* [WORK INSTRUCTIONS] Provide only the number of lines in the records where "currently" appears.

* [EXTRACTED ENTRIES]
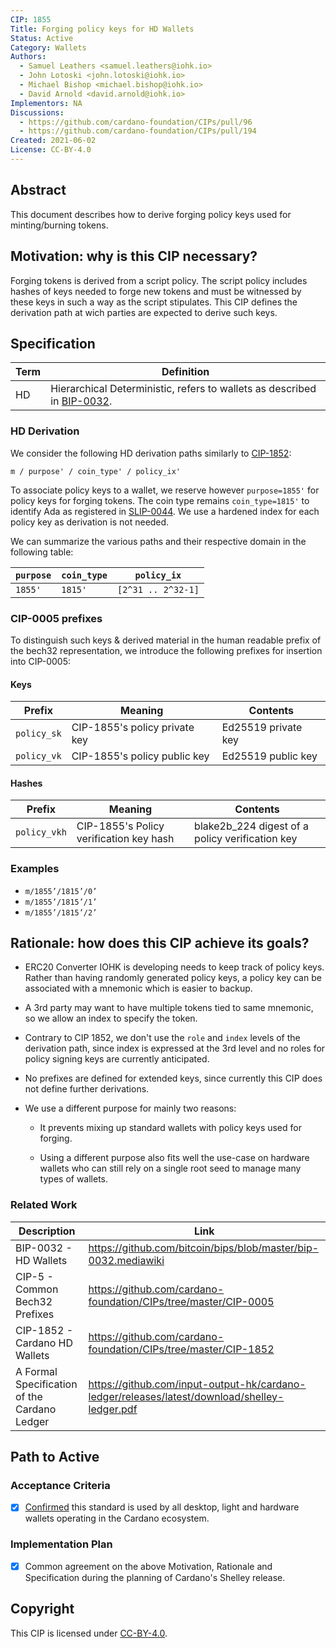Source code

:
 ```yaml
---
CIP: 1855
Title: Forging policy keys for HD Wallets
Status: Active
Category: Wallets
Authors:
  - Samuel Leathers <samuel.leathers@iohk.io>
  - John Lotoski <john.lotoski@iohk.io>
  - Michael Bishop <michael.bishop@iohk.io>
  - David Arnold <david.arnold@iohk.io>
Implementors: NA
Discussions:
  - https://github.com/cardano-foundation/CIPs/pull/96
  - https://github.com/cardano-foundation/CIPs/pull/194
Created: 2021-06-02
License: CC-BY-4.0
---
```


## Abstract

This document describes how to derive forging policy keys used for minting/burning tokens.

## Motivation: why is this CIP necessary?

Forging tokens is derived from a script policy. The script policy includes hashes of keys needed to forge new tokens and must be witnessed by these keys in such a way as the script stipulates.
This CIP defines the derivation path at wich parties are expected to derive such keys.

## Specification

Term     | Definition
---      | ---
HD       | Hierarchical Deterministic, refers to wallets as described in [BIP-0032].

### HD Derivation

We consider the following HD derivation paths similarly to [CIP-1852]:

```
m / purpose' / coin_type' / policy_ix'
```


To associate policy keys to a wallet, we reserve however `purpose=1855'` for policy keys for forging tokens. The coin type remains `coin_type=1815'` to identify Ada as registered in [SLIP-0044]. We use a hardened index for each policy key as derivation is not needed.

We can summarize the various paths and their respective domain in the following table:

| `purpose` | `coin_type` | `policy_ix`         |
| ---       | ---         | ---                 |
| `1855'`   | `1815'`     | `[2^31 .. 2^32-1]` |

### CIP-0005 prefixes

To distinguish such keys & derived material in the human readable prefix of the bech32 representation, we introduce the following prefixes for insertion into CIP-0005:

#### Keys

| Prefix             | Meaning                                            | Contents                           |
| ---                | ---                                                | ---                                |
| `policy_sk`        | CIP-1855's policy private key                      | Ed25519 private key                |
| `policy_vk`        | CIP-1855's policy public key                       | Ed25519 public key                 |

#### Hashes

| Prefix             | Meaning                                            | Contents                                               |
| ---                | ---                                                | ---                                                    |
| `policy_vkh`       | CIP-1855's Policy verification key hash            | blake2b\_224 digest of a policy verification key       |

### Examples

- `m/1855’/1815’/0’`
- `m/1855’/1815’/1’`
- `m/1855’/1815’/2’`

## Rationale: how does this CIP achieve its goals?

- ERC20 Converter IOHK is developing needs to keep track of policy keys. Rather than having randomly generated policy keys, a policy key can be associated with a mnemonic which is easier to backup.
- A 3rd party may want to have multiple tokens tied to same mnemonic, so we allow an index to specify the token.
- Contrary to CIP 1852, we don't use the `role` and `index` levels of the derivation path, since index is expressed at the 3rd level and no roles for policy signing keys are currently anticipated.

- No prefixes are defined for extended keys, since currently this CIP does not define further derivations.

- We use a different purpose for mainly two reasons:

  - It prevents mixing up standard wallets with policy keys used for forging.

  - Using a different purpose also fits well the use-case on hardware wallets who can still rely on a single root seed to manage many types of wallets. 

### Related Work

Description                                  | Link
---                                          | ---
BIP-0032 - HD Wallets                        | https://github.com/bitcoin/bips/blob/master/bip-0032.mediawiki
CIP-5 - Common Bech32 Prefixes               | https://github.com/cardano-foundation/CIPs/tree/master/CIP-0005
CIP-1852 - Cardano HD Wallets                | https://github.com/cardano-foundation/CIPs/tree/master/CIP-1852
A Formal Specification of the Cardano Ledger | https://github.com/input-output-hk/cardano-ledger/releases/latest/download/shelley-ledger.pdf

## Path to Active

### Acceptance Criteria

- [x] [Confirmed](https://github.com/cardano-foundation/CIPs/pull/256#issue-1232625012) this standard is used by all desktop, light and hardware wallets operating in the Cardano ecosystem.

### Implementation Plan

- [x] Common agreement on the above Motivation, Rationale and Specification during the planning of Cardano's Shelley release.

## Copyright

This CIP is licensed under [CC-BY-4.0](https://creativecommons.org/licenses/by/4.0/legalcode).

[BIP-0032]: https://github.com/bitcoin/bips/blob/master/bip-0032.mediawiki
[CIP-0005]: https://github.com/cardano-foundation/CIPs/tree/master/CIP-0005
[CIP-1852]: https://github.com/cardano-foundation/CIPs/blob/master/CIP-1852
[ledger-spec.pdf]: https://github.com/input-output-hk/cardano-ledger/releases/latest/download/shelley-ledger.pdf
[SLIP-0044]: https://github.com/satoshilabs/slips/blob/master/slip-0044.md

* [TASK RESULT] 2